__WHAT YOU WILL DO__
In the records below, find the line that contains "long-term operation of" and the line that contains "environments.", then retype exactly those two lines and every line between them.

*** Opening of RECORDS FOR THE EXERCISE ***

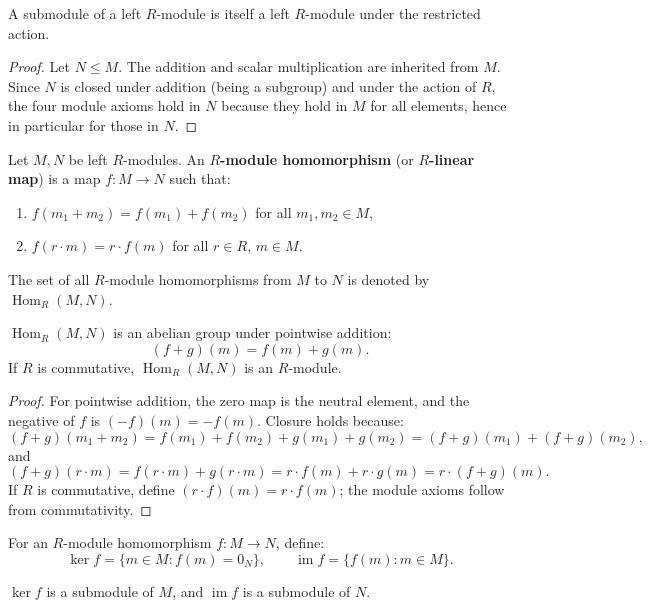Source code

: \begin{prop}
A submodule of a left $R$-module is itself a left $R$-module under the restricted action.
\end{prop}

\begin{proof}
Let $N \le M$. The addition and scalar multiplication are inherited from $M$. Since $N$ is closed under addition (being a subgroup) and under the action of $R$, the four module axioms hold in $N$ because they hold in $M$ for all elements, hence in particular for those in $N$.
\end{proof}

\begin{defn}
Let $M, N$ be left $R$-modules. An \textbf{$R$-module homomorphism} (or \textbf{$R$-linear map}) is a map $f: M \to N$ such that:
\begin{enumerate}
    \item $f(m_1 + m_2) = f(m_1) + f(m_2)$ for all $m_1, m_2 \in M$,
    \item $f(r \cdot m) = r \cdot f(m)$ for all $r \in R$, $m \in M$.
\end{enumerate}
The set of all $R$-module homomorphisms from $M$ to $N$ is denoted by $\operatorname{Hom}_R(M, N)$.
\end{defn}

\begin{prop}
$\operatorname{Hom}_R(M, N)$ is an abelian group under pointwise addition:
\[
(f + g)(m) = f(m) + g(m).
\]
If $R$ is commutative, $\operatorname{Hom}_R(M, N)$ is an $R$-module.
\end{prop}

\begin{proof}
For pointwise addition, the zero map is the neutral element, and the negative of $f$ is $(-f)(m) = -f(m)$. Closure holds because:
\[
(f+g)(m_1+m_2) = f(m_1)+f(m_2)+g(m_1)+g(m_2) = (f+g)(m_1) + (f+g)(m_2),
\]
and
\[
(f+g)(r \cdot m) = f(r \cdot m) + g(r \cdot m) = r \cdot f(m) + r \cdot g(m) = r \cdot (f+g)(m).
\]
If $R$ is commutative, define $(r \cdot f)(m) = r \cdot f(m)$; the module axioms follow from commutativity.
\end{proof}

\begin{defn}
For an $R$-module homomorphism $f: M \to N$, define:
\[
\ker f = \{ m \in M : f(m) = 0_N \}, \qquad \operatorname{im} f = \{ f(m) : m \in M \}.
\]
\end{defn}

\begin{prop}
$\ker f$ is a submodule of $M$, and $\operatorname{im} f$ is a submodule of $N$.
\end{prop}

*** Close of RECORDS FOR THE EXERCISE ***
*** Opening of RECORDS FOR THE EXERCISE ***

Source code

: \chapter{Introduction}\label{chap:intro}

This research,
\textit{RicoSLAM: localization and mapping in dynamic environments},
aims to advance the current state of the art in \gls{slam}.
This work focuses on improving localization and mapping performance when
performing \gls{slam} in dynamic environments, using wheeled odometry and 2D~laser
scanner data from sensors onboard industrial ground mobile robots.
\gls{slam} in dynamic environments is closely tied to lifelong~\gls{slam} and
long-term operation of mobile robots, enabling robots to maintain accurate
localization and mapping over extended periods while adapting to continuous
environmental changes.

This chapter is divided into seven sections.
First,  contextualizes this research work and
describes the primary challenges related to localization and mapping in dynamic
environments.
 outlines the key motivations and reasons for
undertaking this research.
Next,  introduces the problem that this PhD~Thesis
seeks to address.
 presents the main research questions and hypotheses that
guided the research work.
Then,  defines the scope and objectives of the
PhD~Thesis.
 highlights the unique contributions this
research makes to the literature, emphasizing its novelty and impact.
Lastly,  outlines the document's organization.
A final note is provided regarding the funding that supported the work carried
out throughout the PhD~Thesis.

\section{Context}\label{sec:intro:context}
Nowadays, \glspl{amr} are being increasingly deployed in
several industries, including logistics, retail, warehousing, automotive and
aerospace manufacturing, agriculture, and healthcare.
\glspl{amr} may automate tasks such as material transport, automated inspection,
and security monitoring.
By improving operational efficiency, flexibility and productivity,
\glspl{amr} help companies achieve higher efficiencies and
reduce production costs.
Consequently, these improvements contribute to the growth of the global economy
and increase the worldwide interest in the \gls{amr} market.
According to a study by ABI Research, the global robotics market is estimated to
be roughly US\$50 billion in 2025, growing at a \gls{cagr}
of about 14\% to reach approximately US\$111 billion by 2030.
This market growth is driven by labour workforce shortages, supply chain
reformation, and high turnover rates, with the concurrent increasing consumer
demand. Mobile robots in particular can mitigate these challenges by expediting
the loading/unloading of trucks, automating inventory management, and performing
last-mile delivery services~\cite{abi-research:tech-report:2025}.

*** Close of RECORDS FOR THE EXERCISE ***

__PROBLEM SOLUTION__
long-term operation of mobile robots, enabling robots to maintain accurate
localization and mapping over extended periods while adapting to continuous
environmental changes.

This chapter is divided into seven sections.
First,  contextualizes this research work and
describes the primary challenges related to localization and mapping in dynamic
environments.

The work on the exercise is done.